*** Given information Section Begins ***
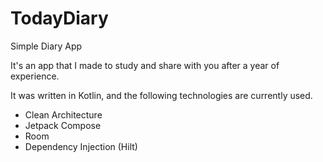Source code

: # TodayDiary
Simple Diary App

It's an app that I made to study and share with you after a year of experience.

It was written in Kotlin, and the following technologies are currently used.

- Clean Architecture
- Jetpack Compose
- Room
- Dependency Injection (Hilt)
*** Given information Section Ends ***
Only the text of the entries above, transcribed exactly, should be given; leave out pictures.

Task solution -
Source code

: # TodayDiary
Simple Diary App

It's an app that I made to study and share with you after a year of experience.

It was written in Kotlin, and the following technologies are currently used.

- Clean Architecture
- Jetpack Compose
- Room
- Dependency Injection (Hilt)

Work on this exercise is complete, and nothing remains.